▶ [Problem to solve]:
Copy each line below in which the string "cluster" occurs.
=== Section Start ===
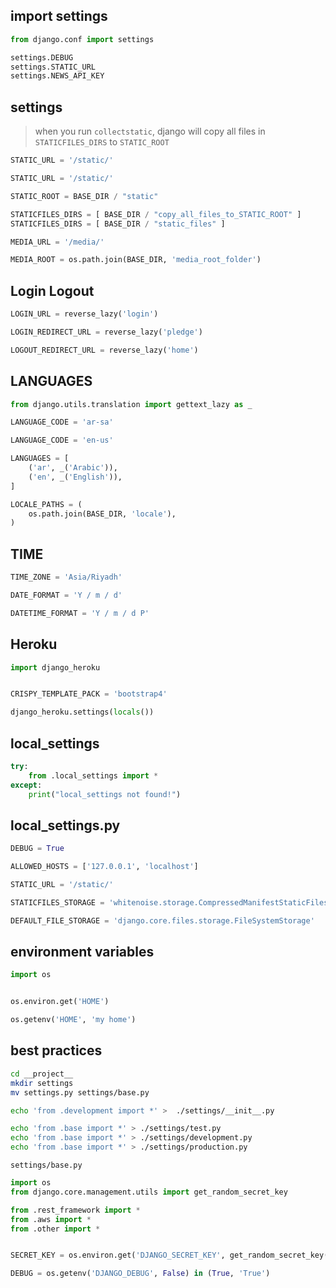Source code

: ## import settings
```python
from django.conf import settings

settings.DEBUG
settings.STATIC_URL
settings.NEWS_API_KEY
```


## settings
> when you run `collectstatic`, django will 
> copy all files in `STATICFILES_DIRS` to `STATIC_ROOT`
```python
STATIC_URL = '/static/'

STATIC_URL = '/static/'

STATIC_ROOT = BASE_DIR / "static"

STATICFILES_DIRS = [ BASE_DIR / "copy_all_files_to_STATIC_ROOT" ]
STATICFILES_DIRS = [ BASE_DIR / "static_files" ]

MEDIA_URL = '/media/'

MEDIA_ROOT = os.path.join(BASE_DIR, 'media_root_folder')
```

## Login Logout
```python
LOGIN_URL = reverse_lazy('login')

LOGIN_REDIRECT_URL = reverse_lazy('pledge')

LOGOUT_REDIRECT_URL = reverse_lazy('home')
```



## LANGUAGES
```python
from django.utils.translation import gettext_lazy as _

LANGUAGE_CODE = 'ar-sa'

LANGUAGE_CODE = 'en-us'

LANGUAGES = [
    ('ar', _('Arabic')),
    ('en', _('English')),
]

LOCALE_PATHS = (
    os.path.join(BASE_DIR, 'locale'),
)
```


## TIME
```python
TIME_ZONE = 'Asia/Riyadh'

DATE_FORMAT = 'Y / m / d'

DATETIME_FORMAT = 'Y / m / d P'
```


## Heroku
```python
import django_heroku


CRISPY_TEMPLATE_PACK = 'bootstrap4'

django_heroku.settings(locals())
```


## local_settings
```python
try:
    from .local_settings import *
except:
    print("local_settings not found!")
```


## local_settings.py
```python
DEBUG = True

ALLOWED_HOSTS = ['127.0.0.1', 'localhost']

STATIC_URL = '/static/'

STATICFILES_STORAGE = 'whitenoise.storage.CompressedManifestStaticFilesStorage'

DEFAULT_FILE_STORAGE = 'django.core.files.storage.FileSystemStorage'
```


## environment variables
```python
import os


os.environ.get('HOME')

os.getenv('HOME', 'my home')
```


## best practices
```bash
cd __project__
mkdir settings    
mv settings.py settings/base.py

echo 'from .development import *' >  ./settings/__init__.py

echo 'from .base import *' > ./settings/test.py
echo 'from .base import *' > ./settings/development.py
echo 'from .base import *' > ./settings/production.py
```


`settings/base.py`
```py
import os
from django.core.management.utils import get_random_secret_key

from .rest_framework import *
from .aws import *
from .other import *


SECRET_KEY = os.environ.get('DJANGO_SECRET_KEY', get_random_secret_key())

DEBUG = os.getenv('DJANGO_DEBUG', False) in (True, 'True')
```
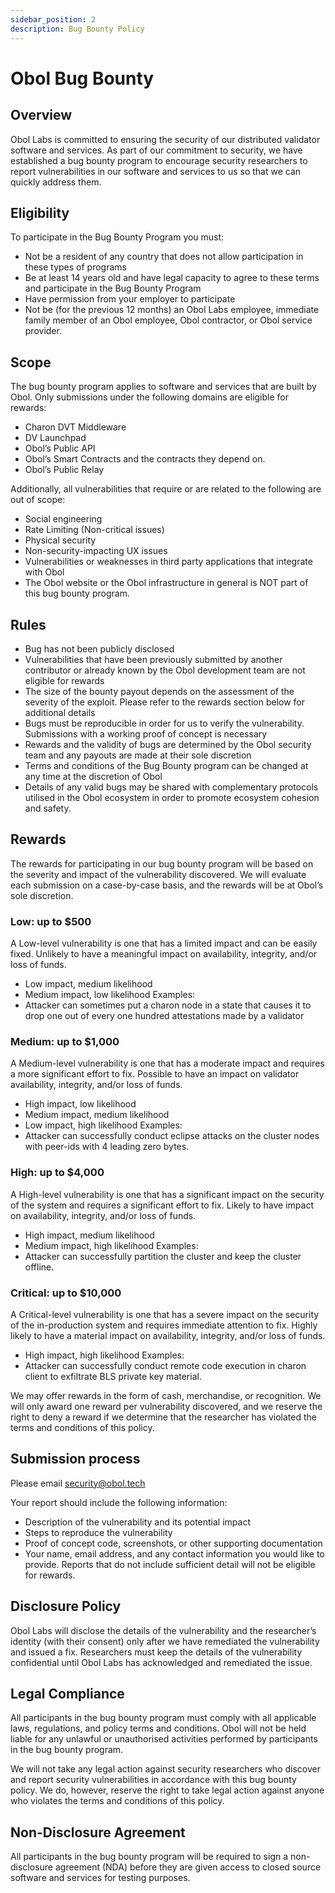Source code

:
 ```yaml
---
sidebar_position: 2
description: Bug Bounty Policy
---
```


# Obol Bug Bounty

## Overview

Obol Labs is committed to ensuring the security of our distributed validator software and services. As part of our commitment to security, we have established a bug bounty program to encourage security researchers to report vulnerabilities in our software and services to us so that we can quickly address them.

## Eligibility

To participate in the Bug Bounty Program you must:

- Not be a resident of any country that does not allow participation in these types of programs
- Be at least 14 years old and have legal capacity to agree to these terms and participate in the Bug Bounty Program
- Have permission from your employer to participate
- Not be (for the previous 12 months) an Obol Labs employee, immediate family member of an Obol employee, Obol contractor, or Obol service provider.

## Scope

The bug bounty program applies to software and services that are built by Obol. Only submissions under the following domains are eligible for rewards:

- Charon DVT Middleware
- DV Launchpad
- Obol’s Public API
- Obol’s Smart Contracts and the contracts they depend on.
- Obol’s Public Relay

Additionally, all vulnerabilities that require or are related to the following are out of scope:

- Social engineering
- Rate Limiting (Non-critical issues)
- Physical security
- Non-security-impacting UX issues
- Vulnerabilities or weaknesses in third party applications that integrate with Obol
- The Obol website or the Obol infrastructure in general is NOT part of this bug bounty program.

## Rules

- Bug has not been publicly disclosed
- Vulnerabilities that have been previously submitted by another contributor or already known by the Obol development team are not eligible for rewards
- The size of the bounty payout depends on the assessment of the severity of the exploit. Please refer to the rewards section below for additional details
- Bugs must be reproducible in order for us to verify the vulnerability. Submissions with a working proof of concept is necessary
- Rewards and the validity of bugs are determined by the Obol security team and any payouts are made at their sole discretion
- Terms and conditions of the Bug Bounty program can be changed at any time at the discretion of Obol
- Details of any valid bugs may be shared with complementary protocols utilised in the Obol ecosystem in order to promote ecosystem cohesion and safety.

## Rewards

The rewards for participating in our bug bounty program will be based on the severity and impact of the vulnerability discovered. We will evaluate each submission on a case-by-case basis, and the rewards will be at Obol’s sole discretion.

### Low: up to $500

A Low-level vulnerability is one that has a limited impact and can be easily fixed. Unlikely to have a meaningful impact on availability, integrity, and/or loss of funds.

- Low impact, medium likelihood
- Medium impact, low likelihood
  Examples:
- Attacker can sometimes put a charon node in a state that causes it to drop one out of every one hundred attestations made by a validator

### Medium: up to $1,000

A Medium-level vulnerability is one that has a moderate impact and requires a more significant effort to fix. Possible to have an impact on validator availability, integrity, and/or loss of funds.

- High impact, low likelihood
- Medium impact, medium likelihood
- Low impact, high likelihood
  Examples:
- Attacker can successfully conduct eclipse attacks on the cluster nodes with peer-ids with 4 leading zero bytes.

### High: up to $4,000

A High-level vulnerability is one that has a significant impact on the security of the system and requires a significant effort to fix. Likely to have impact on availability, integrity, and/or loss of funds.

- High impact, medium likelihood
- Medium impact, high likelihood
  Examples:
- Attacker can successfully partition the cluster and keep the cluster offline.

### Critical: up to $10,000

A Critical-level vulnerability is one that has a severe impact on the security of the in-production system and requires immediate attention to fix. Highly likely to have a material impact on availability, integrity, and/or loss of funds.

- High impact, high likelihood
  Examples:
- Attacker can successfully conduct remote code execution in charon client to exfiltrate BLS private key material.

We may offer rewards in the form of cash, merchandise, or recognition. We will only award one reward per vulnerability discovered, and we reserve the right to deny a reward if we determine that the researcher has violated the terms and conditions of this policy.

## Submission process

Please email security@obol.tech

Your report should include the following information:

- Description of the vulnerability and its potential impact
- Steps to reproduce the vulnerability
- Proof of concept code, screenshots, or other supporting documentation
- Your name, email address, and any contact information you would like to provide.
  Reports that do not include sufficient detail will not be eligible for rewards.

## Disclosure Policy

Obol Labs will disclose the details of the vulnerability and the researcher’s identity (with their consent) only after we have remediated the vulnerability and issued a fix. Researchers must keep the details of the vulnerability confidential until Obol Labs has acknowledged and remediated the issue.

## Legal Compliance

All participants in the bug bounty program must comply with all applicable laws, regulations, and policy terms and conditions. Obol will not be held liable for any unlawful or unauthorised activities performed by participants in the bug bounty program.

We will not take any legal action against security researchers who discover and report security vulnerabilities in accordance with this bug bounty policy. We do, however, reserve the right to take legal action against anyone who violates the terms and conditions of this policy.

## Non-Disclosure Agreement

All participants in the bug bounty program will be required to sign a non-disclosure agreement (NDA) before they are given access to closed source software and services for testing purposes.
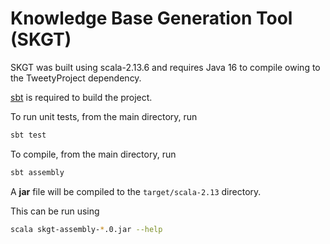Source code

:# Knowledge Base Generation Tool (SKGT)

SKGT was built using scala-2.13.6 and requires Java 16 to compile owing to the TweetyProject dependency.

[sbt](https://www.scala-sbt.org/1.x/docs/Setup.html) is required to build the project.

To run unit tests, from the main directory, run

```sh
sbt test
```

To compile, from the main directory, run

```sh
sbt assembly
```

A **jar** file will be compiled to the `target/scala-2.13` directory.

This can be run using

```sh
scala skgt-assembly-*.0.jar --help
```
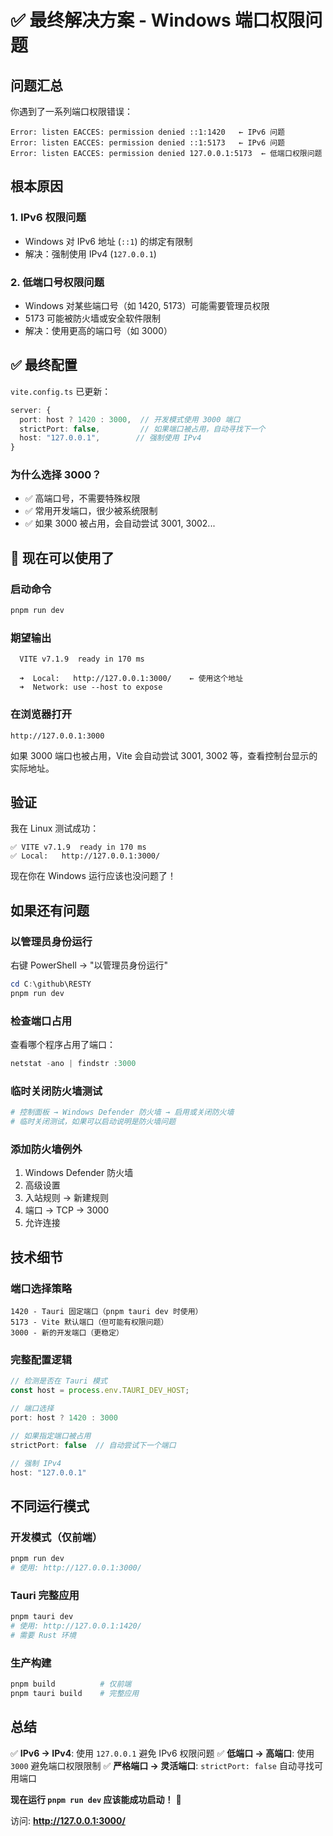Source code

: # ✅ 最终解决方案 - Windows 端口权限问题

## 问题汇总

你遇到了一系列端口权限错误：
```
Error: listen EACCES: permission denied ::1:1420   ← IPv6 问题
Error: listen EACCES: permission denied ::1:5173   ← IPv6 问题
Error: listen EACCES: permission denied 127.0.0.1:5173  ← 低端口权限问题
```

## 根本原因

### 1. IPv6 权限问题
- Windows 对 IPv6 地址 (`::1`) 的绑定有限制
- 解决：强制使用 IPv4 (`127.0.0.1`)

### 2. 低端口号权限问题
- Windows 对某些端口号（如 1420, 5173）可能需要管理员权限
- 5173 可能被防火墙或安全软件限制
- 解决：使用更高的端口号（如 3000）

## ✅ 最终配置

`vite.config.ts` 已更新：

```typescript
server: {
  port: host ? 1420 : 3000,  // 开发模式使用 3000 端口
  strictPort: false,         // 如果端口被占用，自动寻找下一个
  host: "127.0.0.1",        // 强制使用 IPv4
}
```

### 为什么选择 3000？
- ✅ 高端口号，不需要特殊权限
- ✅ 常用开发端口，很少被系统限制
- ✅ 如果 3000 被占用，会自动尝试 3001, 3002...

## 🚀 现在可以使用了

### 启动命令
```powershell
pnpm run dev
```

### 期望输出
```
  VITE v7.1.9  ready in 170 ms

  ➜  Local:   http://127.0.0.1:3000/    ← 使用这个地址
  ➜  Network: use --host to expose
```

### 在浏览器打开
```
http://127.0.0.1:3000
```

如果 3000 端口也被占用，Vite 会自动尝试 3001, 3002 等，查看控制台显示的实际地址。

## 验证

我在 Linux 测试成功：
```
✅ VITE v7.1.9  ready in 170 ms
✅ Local:   http://127.0.0.1:3000/
```

现在你在 Windows 运行应该也没问题了！

## 如果还有问题

### 以管理员身份运行
右键 PowerShell → "以管理员身份运行"
```powershell
cd C:\github\RESTY
pnpm run dev
```

### 检查端口占用
查看哪个程序占用了端口：
```powershell
netstat -ano | findstr :3000
```

### 临时关闭防火墙测试
```powershell
# 控制面板 → Windows Defender 防火墙 → 启用或关闭防火墙
# 临时关闭测试，如果可以启动说明是防火墙问题
```

### 添加防火墙例外
1. Windows Defender 防火墙
2. 高级设置
3. 入站规则 → 新建规则
4. 端口 → TCP → 3000
5. 允许连接

## 技术细节

### 端口选择策略
```
1420 - Tauri 固定端口（pnpm tauri dev 时使用）
5173 - Vite 默认端口（但可能有权限问题）
3000 - 新的开发端口（更稳定）
```

### 完整配置逻辑
```javascript
// 检测是否在 Tauri 模式
const host = process.env.TAURI_DEV_HOST;

// 端口选择
port: host ? 1420 : 3000

// 如果指定端口被占用
strictPort: false  // 自动尝试下一个端口

// 强制 IPv4
host: "127.0.0.1"
```

## 不同运行模式

### 开发模式（仅前端）
```powershell
pnpm run dev
# 使用: http://127.0.0.1:3000/
```

### Tauri 完整应用
```powershell
pnpm tauri dev
# 使用: http://127.0.0.1:1420/
# 需要 Rust 环境
```

### 生产构建
```powershell
pnpm build          # 仅前端
pnpm tauri build    # 完整应用
```

## 总结

✅ **IPv6 → IPv4**: 使用 `127.0.0.1` 避免 IPv6 权限问题
✅ **低端口 → 高端口**: 使用 `3000` 避免端口权限限制
✅ **严格端口 → 灵活端口**: `strictPort: false` 自动寻找可用端口

**现在运行 `pnpm run dev` 应该能成功启动！** 🎉

访问: **http://127.0.0.1:3000/**
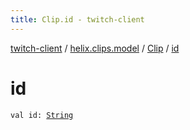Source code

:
 ```yaml
---
title: Clip.id - twitch-client
---
```


[twitch-client](../../index.html) / [helix.clips.model](../index.html) / [Clip](index.html) / [id](./id.html)

# id

`val id: `[`String`](https://kotlinlang.org/api/latest/jvm/stdlib/kotlin/-string/index.html)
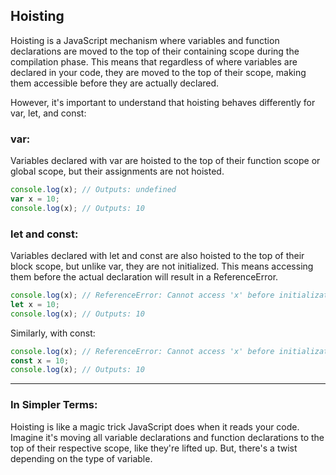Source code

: ## Hoisting

Hoisting is a JavaScript mechanism where variables and function declarations are moved to the top of their containing scope during the compilation phase. This means that regardless of where variables are declared in your code, they are moved to the top of their scope, making them accessible before they are actually declared.

However, it's important to understand that hoisting behaves differently for var, let, and const:

### var:

Variables declared with var are hoisted to the top of their function scope or global scope, but their assignments are not hoisted.

```javascript
console.log(x); // Outputs: undefined
var x = 10;
console.log(x); // Outputs: 10
```

### let and const:

Variables declared with let and const are also hoisted to the top of their block scope, but unlike var, they are not initialized. This means accessing them before the actual declaration will result in a ReferenceError.

```javascript
console.log(x); // ReferenceError: Cannot access 'x' before initialization
let x = 10;
console.log(x); // Outputs: 10
```

Similarly, with const:

```javascript
console.log(x); // ReferenceError: Cannot access 'x' before initialization
const x = 10;
console.log(x); // Outputs: 10
```

---

### In Simpler Terms:

Hoisting is like a magic trick JavaScript does when it reads your code. Imagine it's moving all variable declarations and function declarations to the top of their respective scope, like they're lifted up. But, there's a twist depending on the type of variable.
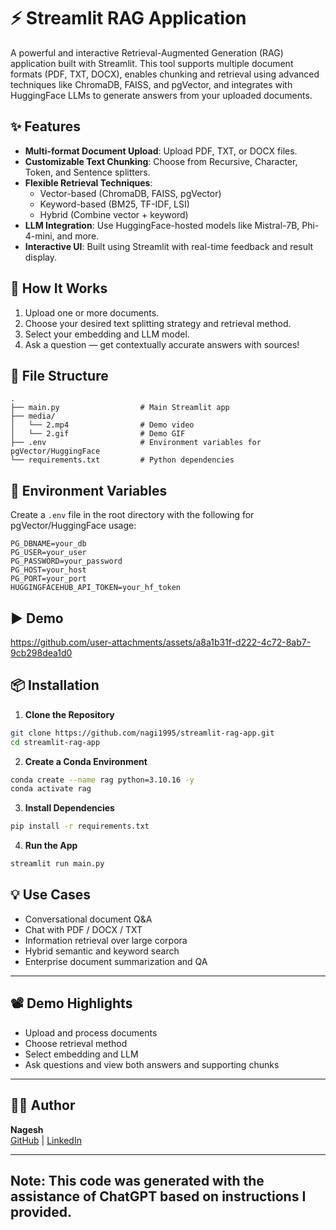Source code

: 
# ⚡ Streamlit RAG Application

A powerful and interactive Retrieval-Augmented Generation (RAG) application built with Streamlit. This tool supports multiple document formats (PDF, TXT, DOCX), enables chunking and retrieval using advanced techniques like ChromaDB, FAISS, and pgVector, and integrates with HuggingFace LLMs to generate answers from your uploaded documents.




## ✨ Features

- **Multi-format Document Upload**: Upload PDF, TXT, or DOCX files.
- **Customizable Text Chunking**: Choose from Recursive, Character, Token, and Sentence splitters.
- **Flexible Retrieval Techniques**:
  - Vector-based (ChromaDB, FAISS, pgVector)
  - Keyword-based (BM25, TF-IDF, LSI)
  - Hybrid (Combine vector + keyword)
- **LLM Integration**: Use HuggingFace-hosted models like Mistral-7B, Phi-4-mini, and more.
- **Interactive UI**: Built using Streamlit with real-time feedback and result display.



## 🧠 How It Works

1. Upload one or more documents.
2. Choose your desired text splitting strategy and retrieval method.
3. Select your embedding and LLM model.
4. Ask a question — get contextually accurate answers with sources!



## 📁 File Structure

```
.
├── main.py                  # Main Streamlit app
├── media/
│   └── 2.mp4                # Demo video
│   └── 2.gif                # Demo GIF
├── .env                     # Environment variables for pgVector/HuggingFace
└── requirements.txt         # Python dependencies
```



## 🔧 Environment Variables

Create a `.env` file in the root directory with the following for pgVector/HuggingFace usage:

```env
PG_DBNAME=your_db
PG_USER=your_user
PG_PASSWORD=your_password
PG_HOST=your_host
PG_PORT=your_port
HUGGINGFACEHUB_API_TOKEN=your_hf_token
```



## ▶️ Demo

https://github.com/user-attachments/assets/a8a1b31f-d222-4c72-8ab7-9cb298dea1d0

## 📦 Installation

1. **Clone the Repository**

```bash
git clone https://github.com/nagi1995/streamlit-rag-app.git
cd streamlit-rag-app
```

2. **Create a Conda Environment**

```bash
conda create --name rag python=3.10.16 -y
conda activate rag  
```

3. **Install Dependencies**

```bash
pip install -r requirements.txt
```

4. **Run the App**

```bash
streamlit run main.py
```



## 💡 Use Cases

- Conversational document Q&A
- Chat with PDF / DOCX / TXT
- Information retrieval over large corpora
- Hybrid semantic and keyword search
- Enterprise document summarization and QA

---

## 📽 Demo Highlights

- Upload and process documents
- Choose retrieval method
- Select embedding and LLM
- Ask questions and view both answers and supporting chunks

---

## 🧑‍💻 Author

**Nagesh**  
[GitHub](https://github.com/nagi1995) | [LinkedIn](streamlit-rag-app)

---

## Note: This code was generated with the assistance of ChatGPT based on instructions I provided.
=== Section End ===
▶ [Written response]:
- Attacker can successfully conduct eclipse attacks on the cluster nodes with peer-ids with 4 leading zero bytes.
- Attacker can successfully partition the cluster and keep the cluster offline.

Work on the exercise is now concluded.